A new study report that the molecular pathway known as STAT3 is the mechanism tumor-associated macrophages use to support neuroblastoma. It was also demonstrated that the use of ruxolitinib blocked the pathway. The work appeared in Oncotarget last week from researchers at the Children's Center for Cancer and Blood Diseases at Children's Hospital Los Angeles (CHLA).
"The macrophages are essentially co-opted by the tumor cells to help them grow," said Shahab Asgharzadeh, M.D., director of the Basic and Translational Neuroblastoma program at CHLA and lead investigator of the study. "We're trying to find out more about the mechanisms that enable TAMs (tumor-associated macrophages) to help cancer grow so that we can target the pathways they use and block their pro-tumor effect."

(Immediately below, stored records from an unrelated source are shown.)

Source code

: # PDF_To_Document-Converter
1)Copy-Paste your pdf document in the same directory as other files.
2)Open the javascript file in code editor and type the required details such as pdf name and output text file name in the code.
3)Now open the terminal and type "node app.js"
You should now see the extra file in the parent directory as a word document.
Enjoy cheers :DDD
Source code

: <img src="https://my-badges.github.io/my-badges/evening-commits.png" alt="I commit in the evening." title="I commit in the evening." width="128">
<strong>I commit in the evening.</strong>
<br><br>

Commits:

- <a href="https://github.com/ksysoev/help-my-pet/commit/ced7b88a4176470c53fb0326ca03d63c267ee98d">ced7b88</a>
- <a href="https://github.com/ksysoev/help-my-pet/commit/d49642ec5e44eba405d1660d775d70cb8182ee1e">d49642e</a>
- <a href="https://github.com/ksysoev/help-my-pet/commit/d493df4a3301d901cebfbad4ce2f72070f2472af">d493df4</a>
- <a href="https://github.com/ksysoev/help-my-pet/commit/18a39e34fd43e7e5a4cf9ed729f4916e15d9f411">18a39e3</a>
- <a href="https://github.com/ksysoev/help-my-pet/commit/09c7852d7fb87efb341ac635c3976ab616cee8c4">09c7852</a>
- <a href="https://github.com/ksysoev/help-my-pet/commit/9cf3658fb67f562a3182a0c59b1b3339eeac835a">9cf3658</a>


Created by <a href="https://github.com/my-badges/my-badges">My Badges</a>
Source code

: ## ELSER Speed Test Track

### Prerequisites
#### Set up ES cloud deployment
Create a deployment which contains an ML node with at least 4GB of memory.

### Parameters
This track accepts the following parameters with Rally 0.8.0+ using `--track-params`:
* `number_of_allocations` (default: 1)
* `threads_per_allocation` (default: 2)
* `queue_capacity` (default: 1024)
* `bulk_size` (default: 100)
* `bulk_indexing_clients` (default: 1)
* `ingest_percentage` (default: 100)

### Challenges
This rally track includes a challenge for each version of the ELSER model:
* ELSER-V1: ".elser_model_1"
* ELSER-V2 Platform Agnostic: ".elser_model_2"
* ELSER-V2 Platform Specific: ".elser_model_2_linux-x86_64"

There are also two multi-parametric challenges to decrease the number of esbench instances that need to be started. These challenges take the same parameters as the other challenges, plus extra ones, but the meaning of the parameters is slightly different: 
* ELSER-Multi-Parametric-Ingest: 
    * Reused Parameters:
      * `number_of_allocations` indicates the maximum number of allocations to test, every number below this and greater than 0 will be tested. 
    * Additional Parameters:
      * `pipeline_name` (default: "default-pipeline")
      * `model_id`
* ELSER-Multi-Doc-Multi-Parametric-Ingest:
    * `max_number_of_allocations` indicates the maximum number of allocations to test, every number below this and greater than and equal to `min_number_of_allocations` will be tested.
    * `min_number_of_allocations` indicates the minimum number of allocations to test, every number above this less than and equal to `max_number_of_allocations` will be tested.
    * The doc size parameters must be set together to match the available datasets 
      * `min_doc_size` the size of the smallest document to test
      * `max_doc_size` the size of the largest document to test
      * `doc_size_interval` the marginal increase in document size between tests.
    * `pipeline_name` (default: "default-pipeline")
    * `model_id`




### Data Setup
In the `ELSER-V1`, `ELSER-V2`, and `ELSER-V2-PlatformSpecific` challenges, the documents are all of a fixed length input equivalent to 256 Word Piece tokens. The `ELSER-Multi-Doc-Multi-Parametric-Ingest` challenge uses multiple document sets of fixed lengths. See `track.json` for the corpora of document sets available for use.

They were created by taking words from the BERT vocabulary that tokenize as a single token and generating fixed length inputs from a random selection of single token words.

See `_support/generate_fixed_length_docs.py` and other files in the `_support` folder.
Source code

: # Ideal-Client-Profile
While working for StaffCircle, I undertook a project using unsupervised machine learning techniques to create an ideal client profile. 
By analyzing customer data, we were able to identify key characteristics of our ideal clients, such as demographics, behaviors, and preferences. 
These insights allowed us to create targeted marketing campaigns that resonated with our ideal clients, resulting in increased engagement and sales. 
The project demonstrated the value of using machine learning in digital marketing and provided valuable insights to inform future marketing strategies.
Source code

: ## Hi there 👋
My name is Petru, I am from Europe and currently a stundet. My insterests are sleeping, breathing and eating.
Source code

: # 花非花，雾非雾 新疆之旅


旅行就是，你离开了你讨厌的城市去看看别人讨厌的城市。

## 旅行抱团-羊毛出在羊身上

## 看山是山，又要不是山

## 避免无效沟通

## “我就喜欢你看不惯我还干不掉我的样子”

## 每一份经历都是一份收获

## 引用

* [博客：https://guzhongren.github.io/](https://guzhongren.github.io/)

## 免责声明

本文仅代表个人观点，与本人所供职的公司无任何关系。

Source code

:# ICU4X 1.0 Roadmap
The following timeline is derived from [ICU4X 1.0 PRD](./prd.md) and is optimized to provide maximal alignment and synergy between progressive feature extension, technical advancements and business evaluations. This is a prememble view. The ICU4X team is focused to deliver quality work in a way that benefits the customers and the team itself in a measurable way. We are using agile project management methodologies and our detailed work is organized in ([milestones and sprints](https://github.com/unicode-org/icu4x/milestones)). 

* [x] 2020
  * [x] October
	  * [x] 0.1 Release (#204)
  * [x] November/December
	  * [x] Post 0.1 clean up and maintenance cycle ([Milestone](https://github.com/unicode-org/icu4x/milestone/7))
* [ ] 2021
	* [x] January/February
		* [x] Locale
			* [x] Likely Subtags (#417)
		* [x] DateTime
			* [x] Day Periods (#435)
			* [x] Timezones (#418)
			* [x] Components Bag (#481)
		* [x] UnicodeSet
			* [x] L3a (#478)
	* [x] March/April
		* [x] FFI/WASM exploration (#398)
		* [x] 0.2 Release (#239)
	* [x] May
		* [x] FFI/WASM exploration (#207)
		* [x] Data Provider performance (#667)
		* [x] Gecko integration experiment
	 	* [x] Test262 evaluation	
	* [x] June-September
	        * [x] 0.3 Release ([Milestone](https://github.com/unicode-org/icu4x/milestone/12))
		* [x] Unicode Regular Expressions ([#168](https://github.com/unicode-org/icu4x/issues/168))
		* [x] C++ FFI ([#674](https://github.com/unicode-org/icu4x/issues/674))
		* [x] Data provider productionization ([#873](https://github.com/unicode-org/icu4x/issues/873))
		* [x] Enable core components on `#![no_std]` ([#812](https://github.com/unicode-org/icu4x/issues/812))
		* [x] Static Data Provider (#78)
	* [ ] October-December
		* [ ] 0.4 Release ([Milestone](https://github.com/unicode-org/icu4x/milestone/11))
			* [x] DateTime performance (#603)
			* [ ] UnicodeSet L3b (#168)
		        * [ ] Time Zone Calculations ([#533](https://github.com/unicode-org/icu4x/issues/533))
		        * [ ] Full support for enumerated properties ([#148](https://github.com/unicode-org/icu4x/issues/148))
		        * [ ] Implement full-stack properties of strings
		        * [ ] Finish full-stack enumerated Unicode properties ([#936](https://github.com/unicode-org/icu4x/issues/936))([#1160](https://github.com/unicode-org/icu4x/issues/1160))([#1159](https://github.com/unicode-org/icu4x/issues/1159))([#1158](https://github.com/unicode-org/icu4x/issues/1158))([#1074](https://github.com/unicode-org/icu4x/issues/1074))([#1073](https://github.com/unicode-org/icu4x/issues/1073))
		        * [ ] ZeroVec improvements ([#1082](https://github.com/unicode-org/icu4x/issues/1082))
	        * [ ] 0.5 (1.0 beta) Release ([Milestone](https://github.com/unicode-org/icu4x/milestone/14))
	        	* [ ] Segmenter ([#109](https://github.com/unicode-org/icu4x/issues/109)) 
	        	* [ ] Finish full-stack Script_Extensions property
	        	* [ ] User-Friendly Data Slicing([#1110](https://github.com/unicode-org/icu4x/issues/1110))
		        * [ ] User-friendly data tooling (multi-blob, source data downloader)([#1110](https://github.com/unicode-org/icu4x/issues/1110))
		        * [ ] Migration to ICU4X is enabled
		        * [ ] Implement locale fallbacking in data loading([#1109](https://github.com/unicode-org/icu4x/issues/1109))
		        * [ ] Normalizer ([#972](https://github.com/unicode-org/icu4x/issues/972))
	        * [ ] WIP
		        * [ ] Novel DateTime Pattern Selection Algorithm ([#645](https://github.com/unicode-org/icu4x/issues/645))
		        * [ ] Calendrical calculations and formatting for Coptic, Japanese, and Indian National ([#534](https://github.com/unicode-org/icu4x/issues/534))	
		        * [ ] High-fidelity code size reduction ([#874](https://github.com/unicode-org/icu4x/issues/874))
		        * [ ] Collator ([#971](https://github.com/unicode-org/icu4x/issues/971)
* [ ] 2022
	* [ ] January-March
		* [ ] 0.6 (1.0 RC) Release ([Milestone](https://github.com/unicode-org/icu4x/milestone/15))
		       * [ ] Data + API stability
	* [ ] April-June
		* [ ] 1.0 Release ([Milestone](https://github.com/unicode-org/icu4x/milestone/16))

Using a mouse model, the research team observed the "recruitment and polarization" of TAMs, which enhance the ability of neuroblastoma to spread and grow. They saw that the TAMS not only nourished neuroblastoma but also evaded the "good immune cells" that were trying to kill the tumor cells.
To study the effect of TAMs on neuroblastoma cell growth and proliferation, the investigators co-cultured both mouse and human neuroblastoma cells with TAMs and found a significant increase compared to tumor cells without TAMs.

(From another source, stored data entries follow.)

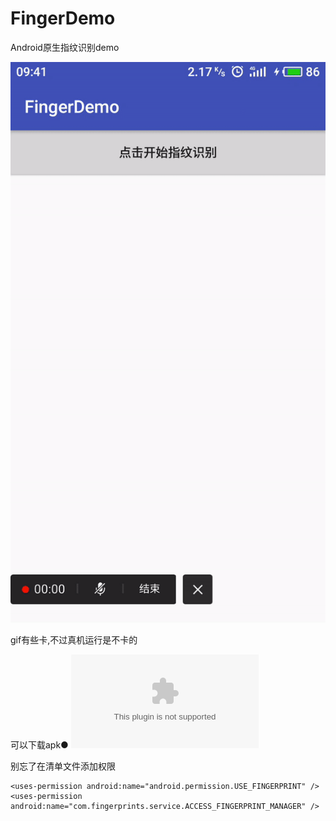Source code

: # FingerDemo

Android原生指纹识别demo

![](demo.gif)

gif有些卡,不过真机运行是不卡的

可以下载apk● ![下载apk预览](https://github.com/cllstudy/FingerDemo/blob/master/finger.apk)

别忘了在清单文件添加权限

    <uses-permission android:name="android.permission.USE_FINGERPRINT" />
    <uses-permission android:name="com.fingerprints.service.ACCESS_FINGERPRINT_MANAGER" />


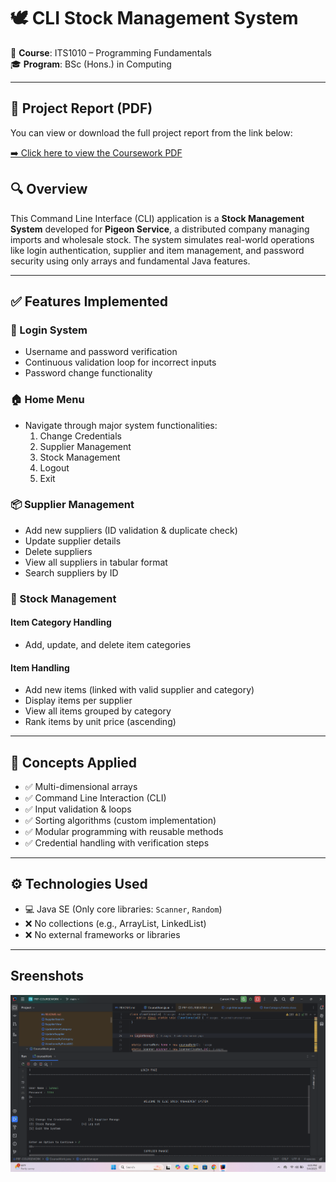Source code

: # 🕊️ CLI Stock Management System

📌 **Course**: ITS1010 – Programming Fundamentals  
🎓 **Program**: BSc (Hons.) in Computing  


---

## 📄 Project Report (PDF)

You can view or download the full project report from the link below:

[➡️ Click here to view the Coursework PDF](./https://github.com/lakmal-yapa-22/PRF-COURSEWORK/blob/b4bb738addc7ce0c4a6a126f050afa49c5822fc9/PRF%20Course%20Work_GDSE%2071.pdf)




## 🔍 Overview

This Command Line Interface (CLI) application is a **Stock Management System** developed for **Pigeon Service**, a distributed company managing imports and wholesale stock. The system simulates real-world operations like login authentication, supplier and item management, and password security using only arrays and fundamental Java features.

---

## ✅ Features Implemented

### 🔐 Login System
- Username and password verification
- Continuous validation loop for incorrect inputs
- Password change functionality

### 🏠 Home Menu
- Navigate through major system functionalities:
  1. Change Credentials  
  2. Supplier Management  
  3. Stock Management  
  4. Logout  
  5. Exit  

### 📦 Supplier Management
- Add new suppliers (ID validation & duplicate check)
- Update supplier details
- Delete suppliers
- View all suppliers in tabular format
- Search suppliers by ID

### 🧮 Stock Management
#### Item Category Handling
- Add, update, and delete item categories

#### Item Handling
- Add new items (linked with valid supplier and category)
- Display items per supplier
- View all items grouped by category
- Rank items by unit price (ascending)

---

## 🧠 Concepts Applied

- ✅ Multi-dimensional arrays  
- ✅ Command Line Interaction (CLI)  
- ✅ Input validation & loops  
- ✅ Sorting algorithms (custom implementation)  
- ✅ Modular programming with reusable methods  
- ✅ Credential handling with verification steps

---

## ⚙️ Technologies Used

- 💻 Java SE (Only core libraries: `Scanner`, `Random`)
- ❌ No collections (e.g., ArrayList, LinkedList)
- ❌ No external frameworks or libraries

---

## Sreenshots
![image alt](https://github.com/lakmal-yapa-22/PRF-COURSEWORK/blob/19130fa347e7f41f548d919ef3159812156bd8fc/Screenshot%202025-05-04%20180520.png)



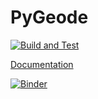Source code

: PyGeode
=======

[![Build and Test](https://github.com/aph42/pygeode/actions/workflows/build-and-test.yml/badge.svg)](https://github.com/aph42/pygeode/actions/workflows/build-and-test.yml)

[Documentation](http://pygeode.github.io/)

[![Binder](https://mybinder.org/badge_logo.svg)](https://mybinder.org/v2/gh/pygeode/pygeode/master?labpath=jupyter_notebooks)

The researchers then wanted to figure out what the TAMs were secreting that caused the stimulation of tumor cells. IL-6 was known to cause proliferation in certain types of cancer, so they used a mouse model that lacked IL-6. However, they still saw increased tumor growth. From these experiments, they noted the activation of the STAT3 cell-signaling pathway—known to promote tumor growth preceding an increase of MYC—a gene that drives many types of cancer.
They then targeted the STAT3 pathway. Using ruxolitinib, which is known to block the STAT3 pathway, the scientists co-cultured both human and mouse TAMs and neuroblastoma cells and observed that the immune cells no longer supported tumor growth.
According to Asgharzadeh, the next step is to combine agents that block the STAT3 pathway with drugs that have been effective in treating neuroblastoma.